Para sejarawan mengatakan jika pada tahun 1965 dilakukan pemilu, maka bisa dipastikan PKI akan menang. Bagaimana tidak, pada tahun 1962 saja jumlah anggotanya sudah  mencapai dua juta orang. Angka tersebut belum ditambah dengan jumlah anggota dari organisasi yang berafiliasi dengan PKI –seperti BTI, SOBSI, Pemuda Rakjat, Lekra, dan lain-lain- yang hampir mencapai dua belas juta orang. 

Ideologi komunis yang dibawa PKI, juga menjadi alasan yang khas mengapa stereotip militer semakin mengkristal. Atheisme yang sering diklaim sebagai iman orang PKI juga menakutkan militer dan menjadi alat propaganda yang apik untuk merusak citra PKI. Apalagi kritik PKI terhadap gaya hidup mewah para perwira militer dan praktik korupsi yang mengjangkiti institusi itu membuat para perwira militer semakin fobia terhadap PKI.

Tetapi militer saat itu tidak mempunyai dalih yang kuat untuk menghabisi PKI. Selain karena kedekatan ide-ide politik PKI dengan Soekarno, juga persahabatan antara DN Aidit dan Soekarno. Paham anti neokolonialisme dan kapitalisme membuat PKI oleh rakyat dianggap sebagai pendukung revolusi.
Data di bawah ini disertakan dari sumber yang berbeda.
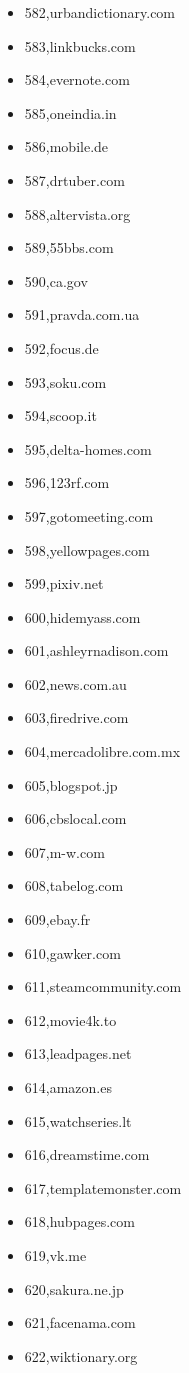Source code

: \begin{multicols}{3}
\begin{itemize}
	\item 582,urbandictionary.com
	\item 583,linkbucks.com
	\item 584,evernote.com
	\item 585,oneindia.in
	\item 586,mobile.de
	\item 587,drtuber.com
	\item 588,altervista.org
	\item 589,55bbs.com
	\item 590,ca.gov
	\item 591,pravda.com.ua
	\item 592,focus.de
	\item 593,soku.com
	\item 594,scoop.it
	\item 595,delta-homes.com
	\item 596,123rf.com
	\item 597,gotomeeting.com
	\item 598,yellowpages.com
	\item 599,pixiv.net
	\item 600,hidemyass.com
	\item 601,ashleyrnadison.com
	\item 602,news.com.au
	\item 603,firedrive.com
	\item 604,mercadolibre.com.mx
	\item 605,blogspot.jp
	\item 606,cbslocal.com
	\item 607,m-w.com
	\item 608,tabelog.com
	\item 609,ebay.fr
	\item 610,gawker.com
	\item 611,steamcommunity.com
	\item 612,movie4k.to
	\item 613,leadpages.net
	\item 614,amazon.es
	\item 615,watchseries.lt
	\item 616,dreamstime.com
	\item 617,templatemonster.com
	\item 618,hubpages.com
	\item 619,vk.me
	\item 620,sakura.ne.jp
	\item 621,facenama.com
	\item 622,wiktionary.org

\end{itemize}
\end{multicols}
Apalagi saat itu sedang terjadi Perang Dingin antara Amerika dan sekutunya di satu sisi, dengan Uni Sovyet dan sekutu komunisnya di sisi lain. Sehingga semakin menajamkan kutub militer yang pro Amerika dan PKI yang pro dengan Uni Sovyet. Oleh karena tidak adanya dalih yang kuat untuk menghabisi PKI, maka dalih itu harus dibuat.
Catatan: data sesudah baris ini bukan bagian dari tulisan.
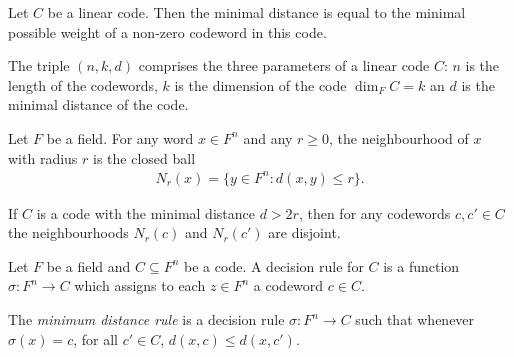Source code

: \documentclass{article}
\begin{document}
\begin{lemma}[Lecture 10]
    Let $C$ be a linear code. Then the minimal distance is equal to the minimal possible weight 
    of a non-zero codeword in this code.
\end{lemma}

\begin{definition}[Lecture 10]
    The triple $(n,k,d)$ comprises the three parameters of a linear code $C$: $n$ is the length of the 
    codewords, $k$ is the dimension of the code $\dim_F C=k$ an $d$ is the minimal distance of the code.
\end{definition}

\begin{definition}[Lecture 10]
    Let $F$ be a field. For any word $x\in F^n$ and any $r\geq 0$, the neighbourhood of $x$ with radius 
    $r$ is the closed ball 
    \begin{align*}
        N_r(x)=\{y\in F^n : d(x,y)\leq r\}. 
    \end{align*}
\end{definition}

\begin{lemma}[Lecture 10]
    If $C$ is a code with the minimal distance $d>2r$, then for any codewords $c,c'\in C$ the neighbourhoods
    $N_r(c)$ and $N_r(c')$ are disjoint. 
\end{lemma}

\begin{definition}[Lecture 10]
    Let $F$ be a field and $C\subseteq F^n$ be a code. A decision rule for $C$ is a function 
    $\sigma:F^n\to C$ which assigns to each $z\in F^n$ a codeword $c\in C$.
\end{definition}

\begin{definition}
    The \emph{minimum distance rule} is a decision rule $\sigma:F^n\to C$ such that 
    whenever $\sigma(x)=c$, for all $c'\in C$, $d(x,c) \leq d(x,c')$.
\end{definition}
\end{document}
Menurut John Roosa, agresi militer Amerika Serikat (AS) di Vietnam adalah lompatan pertama Amerika untuk menaklukkan Indonesia. Karena kita tahu bahwa kondisi Vietnam dan Indonesia bisa disebut sama. Yaitu Negara demokrasi yang sedang dibayang-bayangi hantu komunis. Sehingga, kepentingan Amerika untuk memperluas pengaruhnya akan tinggal harapan jika komunisme menang. Dengan mengagresi Vietnam justru memudahkan AS  untuk mengamankan Indonesia dari pengaruh komunisme dengan bantuan yang bisa datang kapan saja karena dekatnya jarak kedua negara.

Banyak analisa yang berseliweran bahwa pembantaian orang-orang PKI lewat peristiwa G-30-S adalah konspirasi Amerika –lewat organisasi intelijennya CIA- untuk menggulingkan Soekarno. Amerika mengendalikan para perwira militer, yang kemudian disebut Dewan Jenderal, untuk mengkudeta Soekarno. Isu tersebut sebenarnya sudah sampai ke telinga Soekarno sejak lama, tetapi belum tampak ada tindakan-tindakan pencegahan yang signifikan dari Soekarno. Akhirnya, muncullah desas-desus tentang adanya upaya penghancuran para Dewan Jenderal itu oleh sekelompok perwira militer yang tentu saja secara tidak langsung akan meringankan tugas Soekarno. 

Kita tahu, Soekarno adalah salah satu presiden di Asia Tenggara yang sangat selektif dalam menerima arus modal dan investasi asing.  Selain itu, agenda nasionalisasi aset-aset pemerintah kolonial Belanda cukup menjadi bukti bahwa Soekarno serius dengan kampanye nekolimnya. Dengan keluarnya Indonesia dari Perserikatan Bangsa-Bangsa (PBB), menunjukkan dirinya adalah presiden yang tidak kompromi dengan intervensi neoimperialisme dan neokapitalisme.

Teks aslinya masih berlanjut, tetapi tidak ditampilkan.